Records from a data source:
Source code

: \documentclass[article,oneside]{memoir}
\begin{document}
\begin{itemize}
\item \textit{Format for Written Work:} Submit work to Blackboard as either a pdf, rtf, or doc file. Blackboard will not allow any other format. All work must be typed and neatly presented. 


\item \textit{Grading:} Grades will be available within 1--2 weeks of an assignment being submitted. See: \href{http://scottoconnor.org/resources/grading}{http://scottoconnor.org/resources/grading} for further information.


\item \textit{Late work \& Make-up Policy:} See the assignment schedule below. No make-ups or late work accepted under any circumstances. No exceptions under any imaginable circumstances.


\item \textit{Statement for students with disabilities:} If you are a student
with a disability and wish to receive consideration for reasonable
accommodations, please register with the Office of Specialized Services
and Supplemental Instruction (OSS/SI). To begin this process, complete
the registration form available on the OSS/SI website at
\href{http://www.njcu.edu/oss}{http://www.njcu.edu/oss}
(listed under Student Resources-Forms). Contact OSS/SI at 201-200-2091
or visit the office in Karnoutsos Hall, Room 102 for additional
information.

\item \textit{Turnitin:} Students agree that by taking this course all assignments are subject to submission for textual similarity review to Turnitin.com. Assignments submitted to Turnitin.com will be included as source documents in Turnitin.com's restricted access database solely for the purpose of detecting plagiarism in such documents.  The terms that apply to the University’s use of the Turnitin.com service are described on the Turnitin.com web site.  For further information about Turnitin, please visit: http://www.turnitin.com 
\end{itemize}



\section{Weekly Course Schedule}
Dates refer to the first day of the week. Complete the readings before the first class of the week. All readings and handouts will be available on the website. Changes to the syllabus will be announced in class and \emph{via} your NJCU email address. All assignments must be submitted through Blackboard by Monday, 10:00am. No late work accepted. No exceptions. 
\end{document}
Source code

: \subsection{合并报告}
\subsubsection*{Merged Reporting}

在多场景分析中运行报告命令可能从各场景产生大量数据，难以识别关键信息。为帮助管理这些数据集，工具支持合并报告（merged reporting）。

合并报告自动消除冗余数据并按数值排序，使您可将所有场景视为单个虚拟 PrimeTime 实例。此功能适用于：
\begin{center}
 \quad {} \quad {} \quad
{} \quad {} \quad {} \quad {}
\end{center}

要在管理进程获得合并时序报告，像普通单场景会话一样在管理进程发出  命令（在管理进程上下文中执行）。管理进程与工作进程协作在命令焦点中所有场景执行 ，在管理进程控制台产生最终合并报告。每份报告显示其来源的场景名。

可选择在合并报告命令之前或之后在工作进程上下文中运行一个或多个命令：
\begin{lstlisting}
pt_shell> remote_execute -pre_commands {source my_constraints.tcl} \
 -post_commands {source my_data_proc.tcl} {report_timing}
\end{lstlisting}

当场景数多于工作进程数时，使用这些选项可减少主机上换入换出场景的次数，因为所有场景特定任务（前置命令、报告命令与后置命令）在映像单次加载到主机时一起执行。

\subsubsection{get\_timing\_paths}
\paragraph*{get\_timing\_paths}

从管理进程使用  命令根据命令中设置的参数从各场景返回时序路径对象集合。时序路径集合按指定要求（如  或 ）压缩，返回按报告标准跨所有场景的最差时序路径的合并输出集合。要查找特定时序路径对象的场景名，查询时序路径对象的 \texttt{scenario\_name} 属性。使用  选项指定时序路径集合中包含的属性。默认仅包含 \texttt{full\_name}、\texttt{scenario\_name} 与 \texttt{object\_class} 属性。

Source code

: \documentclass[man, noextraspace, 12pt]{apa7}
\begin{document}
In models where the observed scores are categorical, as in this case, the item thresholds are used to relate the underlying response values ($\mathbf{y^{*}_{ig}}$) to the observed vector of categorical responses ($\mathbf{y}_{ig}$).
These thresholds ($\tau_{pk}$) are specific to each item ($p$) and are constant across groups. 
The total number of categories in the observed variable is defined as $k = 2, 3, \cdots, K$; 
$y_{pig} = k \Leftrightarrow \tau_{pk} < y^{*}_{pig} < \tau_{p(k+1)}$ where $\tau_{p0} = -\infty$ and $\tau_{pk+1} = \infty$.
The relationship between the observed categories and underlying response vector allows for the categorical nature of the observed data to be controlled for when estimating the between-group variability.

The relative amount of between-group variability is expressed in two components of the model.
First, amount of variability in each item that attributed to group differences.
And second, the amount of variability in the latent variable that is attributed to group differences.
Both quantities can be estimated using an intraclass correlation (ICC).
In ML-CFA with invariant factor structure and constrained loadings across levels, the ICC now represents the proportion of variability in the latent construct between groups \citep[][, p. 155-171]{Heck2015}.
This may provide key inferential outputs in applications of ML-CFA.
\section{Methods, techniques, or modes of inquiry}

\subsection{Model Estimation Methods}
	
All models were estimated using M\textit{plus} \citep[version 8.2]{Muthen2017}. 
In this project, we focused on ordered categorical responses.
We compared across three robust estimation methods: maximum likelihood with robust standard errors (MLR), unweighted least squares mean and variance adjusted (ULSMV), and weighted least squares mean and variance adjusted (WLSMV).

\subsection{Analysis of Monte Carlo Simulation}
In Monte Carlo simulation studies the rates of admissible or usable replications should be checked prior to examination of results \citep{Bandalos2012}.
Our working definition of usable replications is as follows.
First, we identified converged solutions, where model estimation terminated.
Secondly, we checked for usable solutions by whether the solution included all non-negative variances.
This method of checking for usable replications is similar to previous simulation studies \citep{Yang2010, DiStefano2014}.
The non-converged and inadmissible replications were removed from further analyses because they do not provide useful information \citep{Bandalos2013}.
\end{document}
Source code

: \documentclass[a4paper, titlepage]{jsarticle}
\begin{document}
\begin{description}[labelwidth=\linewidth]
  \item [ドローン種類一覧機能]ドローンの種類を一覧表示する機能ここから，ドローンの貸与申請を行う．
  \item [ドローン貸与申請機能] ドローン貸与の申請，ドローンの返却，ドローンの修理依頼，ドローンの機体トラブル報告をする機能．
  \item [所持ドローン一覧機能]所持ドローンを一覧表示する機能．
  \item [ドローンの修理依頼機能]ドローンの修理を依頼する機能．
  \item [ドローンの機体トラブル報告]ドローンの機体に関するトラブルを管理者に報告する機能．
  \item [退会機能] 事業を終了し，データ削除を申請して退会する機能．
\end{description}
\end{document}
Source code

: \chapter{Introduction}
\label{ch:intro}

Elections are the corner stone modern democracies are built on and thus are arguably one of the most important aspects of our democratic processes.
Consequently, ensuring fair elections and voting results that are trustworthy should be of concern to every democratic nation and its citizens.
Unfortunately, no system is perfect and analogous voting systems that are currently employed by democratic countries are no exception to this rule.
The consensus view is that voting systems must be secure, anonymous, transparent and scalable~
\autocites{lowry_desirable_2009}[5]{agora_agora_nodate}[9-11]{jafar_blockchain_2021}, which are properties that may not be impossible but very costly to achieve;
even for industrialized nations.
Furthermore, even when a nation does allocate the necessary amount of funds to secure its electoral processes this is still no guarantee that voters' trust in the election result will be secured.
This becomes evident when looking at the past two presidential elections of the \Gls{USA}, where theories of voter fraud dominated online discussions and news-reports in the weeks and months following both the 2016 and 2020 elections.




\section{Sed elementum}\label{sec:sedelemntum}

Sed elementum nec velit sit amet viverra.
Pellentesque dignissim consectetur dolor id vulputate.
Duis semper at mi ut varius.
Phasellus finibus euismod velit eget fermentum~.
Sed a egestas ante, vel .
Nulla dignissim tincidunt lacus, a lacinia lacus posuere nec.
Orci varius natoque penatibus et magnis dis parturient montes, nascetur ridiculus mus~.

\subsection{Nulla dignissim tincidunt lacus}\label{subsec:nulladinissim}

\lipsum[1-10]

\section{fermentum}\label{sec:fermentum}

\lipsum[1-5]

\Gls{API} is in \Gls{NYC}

PROBLEM REQUIREMENTS: The entries above should be copied out exactly, with none left out.

TASK OUTPUT:
Source code

: \documentclass[article,oneside]{memoir}
\begin{document}
\begin{itemize}
\item \textit{Format for Written Work:} Submit work to Blackboard as either a pdf, rtf, or doc file. Blackboard will not allow any other format. All work must be typed and neatly presented. 


\item \textit{Grading:} Grades will be available within 1--2 weeks of an assignment being submitted. See: \href{http://scottoconnor.org/resources/grading}{http://scottoconnor.org/resources/grading} for further information.


\item \textit{Late work \& Make-up Policy:} See the assignment schedule below. No make-ups or late work accepted under any circumstances. No exceptions under any imaginable circumstances.


\item \textit{Statement for students with disabilities:} If you are a student
with a disability and wish to receive consideration for reasonable
accommodations, please register with the Office of Specialized Services
and Supplemental Instruction (OSS/SI). To begin this process, complete
the registration form available on the OSS/SI website at
\href{http://www.njcu.edu/oss}{http://www.njcu.edu/oss}
(listed under Student Resources-Forms). Contact OSS/SI at 201-200-2091
or visit the office in Karnoutsos Hall, Room 102 for additional
information.

\item \textit{Turnitin:} Students agree that by taking this course all assignments are subject to submission for textual similarity review to Turnitin.com. Assignments submitted to Turnitin.com will be included as source documents in Turnitin.com's restricted access database solely for the purpose of detecting plagiarism in such documents.  The terms that apply to the University’s use of the Turnitin.com service are described on the Turnitin.com web site.  For further information about Turnitin, please visit: http://www.turnitin.com 
\end{itemize}



\section{Weekly Course Schedule}
Dates refer to the first day of the week. Complete the readings before the first class of the week. All readings and handouts will be available on the website. Changes to the syllabus will be announced in class and \emph{via} your NJCU email address. All assignments must be submitted through Blackboard by Monday, 10:00am. No late work accepted. No exceptions. 
\end{document}
Source code

: \subsection{合并报告}
\subsubsection*{Merged Reporting}

在多场景分析中运行报告命令可能从各场景产生大量数据，难以识别关键信息。为帮助管理这些数据集，工具支持合并报告（merged reporting）。

合并报告自动消除冗余数据并按数值排序，使您可将所有场景视为单个虚拟 PrimeTime 实例。此功能适用于：
\begin{center}
 \quad {} \quad {} \quad
{} \quad {} \quad {} \quad {}
\end{center}

要在管理进程获得合并时序报告，像普通单场景会话一样在管理进程发出  命令（在管理进程上下文中执行）。管理进程与工作进程协作在命令焦点中所有场景执行 ，在管理进程控制台产生最终合并报告。每份报告显示其来源的场景名。

可选择在合并报告命令之前或之后在工作进程上下文中运行一个或多个命令：
\begin{lstlisting}
pt_shell> remote_execute -pre_commands {source my_constraints.tcl} \
 -post_commands {source my_data_proc.tcl} {report_timing}
\end{lstlisting}

当场景数多于工作进程数时，使用这些选项可减少主机上换入换出场景的次数，因为所有场景特定任务（前置命令、报告命令与后置命令）在映像单次加载到主机时一起执行。

\subsubsection{get\_timing\_paths}
\paragraph*{get\_timing\_paths}

从管理进程使用  命令根据命令中设置的参数从各场景返回时序路径对象集合。时序路径集合按指定要求（如  或 ）压缩，返回按报告标准跨所有场景的最差时序路径的合并输出集合。要查找特定时序路径对象的场景名，查询时序路径对象的 \texttt{scenario\_name} 属性。使用  选项指定时序路径集合中包含的属性。默认仅包含 \texttt{full\_name}、\texttt{scenario\_name} 与 \texttt{object\_class} 属性。

Source code

: \documentclass[man, noextraspace, 12pt]{apa7}
\begin{document}
In models where the observed scores are categorical, as in this case, the item thresholds are used to relate the underlying response values ($\mathbf{y^{*}_{ig}}$) to the observed vector of categorical responses ($\mathbf{y}_{ig}$).
These thresholds ($\tau_{pk}$) are specific to each item ($p$) and are constant across groups. 
The total number of categories in the observed variable is defined as $k = 2, 3, \cdots, K$; 
$y_{pig} = k \Leftrightarrow \tau_{pk} < y^{*}_{pig} < \tau_{p(k+1)}$ where $\tau_{p0} = -\infty$ and $\tau_{pk+1} = \infty$.
The relationship between the observed categories and underlying response vector allows for the categorical nature of the observed data to be controlled for when estimating the between-group variability.

The relative amount of between-group variability is expressed in two components of the model.
First, amount of variability in each item that attributed to group differences.
And second, the amount of variability in the latent variable that is attributed to group differences.
Both quantities can be estimated using an intraclass correlation (ICC).
In ML-CFA with invariant factor structure and constrained loadings across levels, the ICC now represents the proportion of variability in the latent construct between groups \citep[][, p. 155-171]{Heck2015}.
This may provide key inferential outputs in applications of ML-CFA.
\section{Methods, techniques, or modes of inquiry}

\subsection{Model Estimation Methods}
	
All models were estimated using M\textit{plus} \citep[version 8.2]{Muthen2017}. 
In this project, we focused on ordered categorical responses.
We compared across three robust estimation methods: maximum likelihood with robust standard errors (MLR), unweighted least squares mean and variance adjusted (ULSMV), and weighted least squares mean and variance adjusted (WLSMV).

\subsection{Analysis of Monte Carlo Simulation}
In Monte Carlo simulation studies the rates of admissible or usable replications should be checked prior to examination of results \citep{Bandalos2012}.
Our working definition of usable replications is as follows.
First, we identified converged solutions, where model estimation terminated.
Secondly, we checked for usable solutions by whether the solution included all non-negative variances.
This method of checking for usable replications is similar to previous simulation studies \citep{Yang2010, DiStefano2014}.
The non-converged and inadmissible replications were removed from further analyses because they do not provide useful information \citep{Bandalos2013}.
\end{document}
Source code

: \documentclass[a4paper, titlepage]{jsarticle}
\begin{document}
\begin{description}[labelwidth=\linewidth]
  \item [ドローン種類一覧機能]ドローンの種類を一覧表示する機能ここから，ドローンの貸与申請を行う．
  \item [ドローン貸与申請機能] ドローン貸与の申請，ドローンの返却，ドローンの修理依頼，ドローンの機体トラブル報告をする機能．
  \item [所持ドローン一覧機能]所持ドローンを一覧表示する機能．
  \item [ドローンの修理依頼機能]ドローンの修理を依頼する機能．
  \item [ドローンの機体トラブル報告]ドローンの機体に関するトラブルを管理者に報告する機能．
  \item [退会機能] 事業を終了し，データ削除を申請して退会する機能．
\end{description}
\end{document}
Source code

: \chapter{Introduction}
\label{ch:intro}

Elections are the corner stone modern democracies are built on and thus are arguably one of the most important aspects of our democratic processes.
Consequently, ensuring fair elections and voting results that are trustworthy should be of concern to every democratic nation and its citizens.
Unfortunately, no system is perfect and analogous voting systems that are currently employed by democratic countries are no exception to this rule.
The consensus view is that voting systems must be secure, anonymous, transparent and scalable~
\autocites{lowry_desirable_2009}[5]{agora_agora_nodate}[9-11]{jafar_blockchain_2021}, which are properties that may not be impossible but very costly to achieve;
even for industrialized nations.
Furthermore, even when a nation does allocate the necessary amount of funds to secure its electoral processes this is still no guarantee that voters' trust in the election result will be secured.
This becomes evident when looking at the past two presidential elections of the \Gls{USA}, where theories of voter fraud dominated online discussions and news-reports in the weeks and months following both the 2016 and 2020 elections.




\section{Sed elementum}\label{sec:sedelemntum}

Sed elementum nec velit sit amet viverra.
Pellentesque dignissim consectetur dolor id vulputate.
Duis semper at mi ut varius.
Phasellus finibus euismod velit eget fermentum~.
Sed a egestas ante, vel .
Nulla dignissim tincidunt lacus, a lacinia lacus posuere nec.
Orci varius natoque penatibus et magnis dis parturient montes, nascetur ridiculus mus~.

\subsection{Nulla dignissim tincidunt lacus}\label{subsec:nulladinissim}

\lipsum[1-10]

\section{fermentum}\label{sec:fermentum}

\lipsum[1-5]

\Gls{API} is in \Gls{NYC}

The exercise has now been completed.